ALBERT

Description: Our understanding of the mode of transfer and evolution of arc magmas in the lower arc crust is limited by the accessibility of arc roots, which are mainly documented by remote geophysical methods. At the same time, the fractionation processes of primitive parental melts defining a liquid line of descent from basalt to dacite are well defined by experimental petrology. However, the structural evidence for transfer of magmas evolving during their ascent remains basically uncharacterized. The Sapat Complex represents a lower crust segment of the exhumed Kohistan paleo-island arc and exposes kilometer-sized pyroxenite bodies that grew at the expense of host metagabbroic sill sequences.
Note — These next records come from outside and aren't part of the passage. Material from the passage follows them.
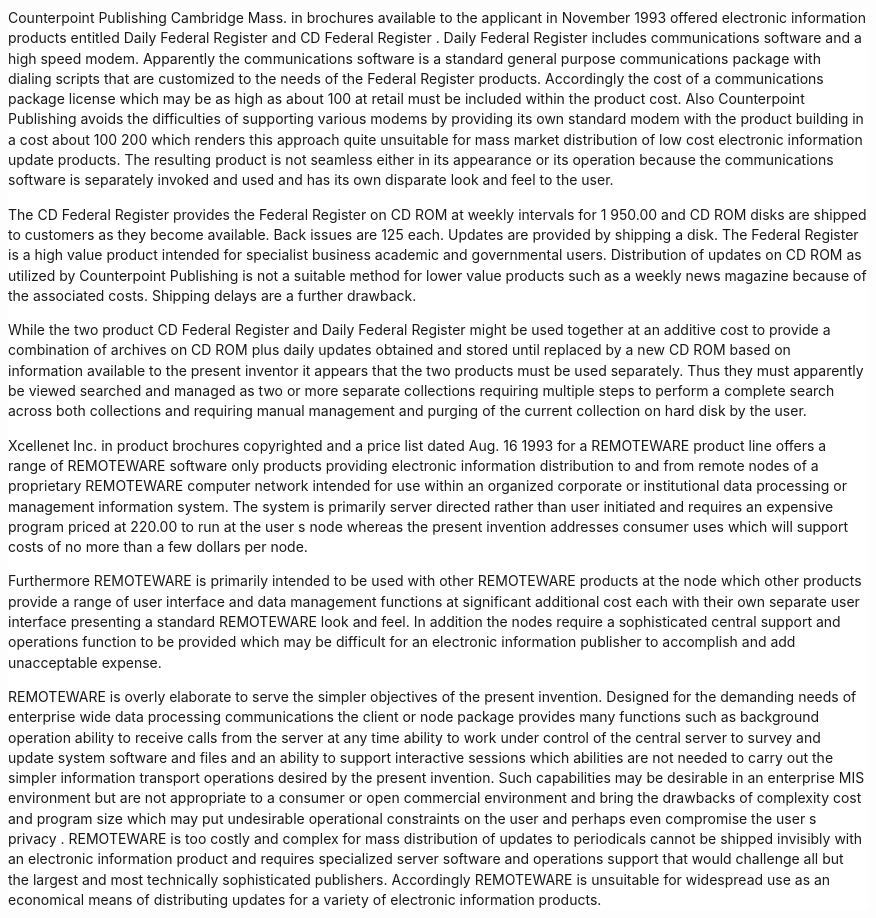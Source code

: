 Counterpoint Publishing Cambridge Mass. in brochures available to the applicant in November 1993 offered electronic information products entitled Daily Federal Register and CD Federal Register . Daily Federal Register includes communications software and a high speed modem. Apparently the communications software is a standard general purpose communications package with dialing scripts that are customized to the needs of the Federal Register products. Accordingly the cost of a communications package license which may be as high as about 100 at retail must be included within the product cost. Also Counterpoint Publishing avoids the difficulties of supporting various modems by providing its own standard modem with the product building in a cost about 100 200 which renders this approach quite unsuitable for mass market distribution of low cost electronic information update products. The resulting product is not seamless either in its appearance or its operation because the communications software is separately invoked and used and has its own disparate look and feel to the user.

The CD Federal Register provides the Federal Register on CD ROM at weekly intervals for 1 950.00 and CD ROM disks are shipped to customers as they become available. Back issues are 125 each. Updates are provided by shipping a disk. The Federal Register is a high value product intended for specialist business academic and governmental users. Distribution of updates on CD ROM as utilized by Counterpoint Publishing is not a suitable method for lower value products such as a weekly news magazine because of the associated costs. Shipping delays are a further drawback.

While the two product CD Federal Register and Daily Federal Register might be used together at an additive cost to provide a combination of archives on CD ROM plus daily updates obtained and stored until replaced by a new CD ROM based on information available to the present inventor it appears that the two products must be used separately. Thus they must apparently be viewed searched and managed as two or more separate collections requiring multiple steps to perform a complete search across both collections and requiring manual management and purging of the current collection on hard disk by the user.

Xcellenet Inc. in product brochures copyrighted and a price list dated Aug. 16 1993 for a REMOTEWARE product line offers a range of REMOTEWARE software only products providing electronic information distribution to and from remote nodes of a proprietary REMOTEWARE computer network intended for use within an organized corporate or institutional data processing or management information system. The system is primarily server directed rather than user initiated and requires an expensive program priced at 220.00 to run at the user s node whereas the present invention addresses consumer uses which will support costs of no more than a few dollars per node.

Furthermore REMOTEWARE is primarily intended to be used with other REMOTEWARE products at the node which other products provide a range of user interface and data management functions at significant additional cost each with their own separate user interface presenting a standard REMOTEWARE look and feel. In addition the nodes require a sophisticated central support and operations function to be provided which may be difficult for an electronic information publisher to accomplish and add unacceptable expense.

REMOTEWARE is overly elaborate to serve the simpler objectives of the present invention. Designed for the demanding needs of enterprise wide data processing communications the client or node package provides many functions such as background operation ability to receive calls from the server at any time ability to work under control of the central server to survey and update system software and files and an ability to support interactive sessions which abilities are not needed to carry out the simpler information transport operations desired by the present invention. Such capabilities may be desirable in an enterprise MIS environment but are not appropriate to a consumer or open commercial environment and bring the drawbacks of complexity cost and program size which may put undesirable operational constraints on the user and perhaps even compromise the user s privacy . REMOTEWARE is too costly and complex for mass distribution of updates to periodicals cannot be shipped invisibly with an electronic information product and requires specialized server software and operations support that would challenge all but the largest and most technically sophisticated publishers. Accordingly REMOTEWARE is unsuitable for widespread use as an economical means of distributing updates for a variety of electronic information products.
The largest of these pyroxenite bodies are mainly composed of wehrlite to olivine-clinopyroxenite, whereas the smaller bodies show a sequence of cumulative rocks, from ol-clinopyroxenite through various gabbros to tonalite. Inside the bodies, vertical magmatic and reactional structures indicate magma ascent accompanied by cumulate formation. Altogether, cumulates document the evolution of an initially primitive basaltic melt (at ~7 kbar) that contained ≥5 wt % H 2 O. After cotectic olivine and clinopyroxene fractionation, the appearance of hornblende at the expense of clinopyroxene marks a stepping stone in the melt evolution. From this point, the appearance of orthopyroxene and hornblende at the expense of olivine drives the magma towards an andesitic composition, from which the crystallization of An-rich plagioclase and hornblende drives the melt to evolve further. During peritectic hornblende crystallization fluid-precipitated assemblages occur showing that the melts have reached water-saturation while they were crystallizing and percolating, thus degassing H 2 O-rich fluids. Structural observations, mineral and bulk-rock compositions, and calculated seismic P-wave velocities identify the ultramafic pipe-shaped bodies as magmatic conduits in which melt ascended from the mantle through the lower crust to feed upper crustal magma chambers and volcanic systems.